It was a beautiful day today so I decided to take Ryver and Lewis out to see our friend Pam at the King’s Castle in Murray River. She was there with the Families First women and their children.
Now, Ryver doesn’t get out much but when he does he makes the most of it and also goes to bed early for me which is kind of nice. I figured making the most of this sunny day would be nice for all of us.
But…I am not a summer/sunny/bring on the heat kind of gal. Nope. I am more like Bring On The Rain and the Clouds! I like coolness and calm. When it’s sunny and hot I feel sticky and grumpy!
So I only stayed an hour and then I left. On the way home I felt like a bad person, a bad mother. What kind of person doesn’t like the heat or the sun?
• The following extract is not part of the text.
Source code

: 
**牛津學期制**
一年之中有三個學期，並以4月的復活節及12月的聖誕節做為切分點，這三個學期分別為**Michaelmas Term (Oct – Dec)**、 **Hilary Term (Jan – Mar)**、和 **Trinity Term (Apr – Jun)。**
And what kind of mother doesn’t suffer through it for a longer period of time so that her children can at least enjoy themselves? Well, that’s who I am. And personally I am tired of always feeling so guilty for it. If I like the nice cool breeze and cloudy days, so be it. That is who I am.
However, I have been trying to change this for so long so that I can fit in more. But on my way home today I thought, “Don’t bother!” I am never going to love the sun unless I am at the beach and can lie in it and tan! So whatever, I am going to continue enjoying the cool air! After all, God gave us all seasons for a reason right?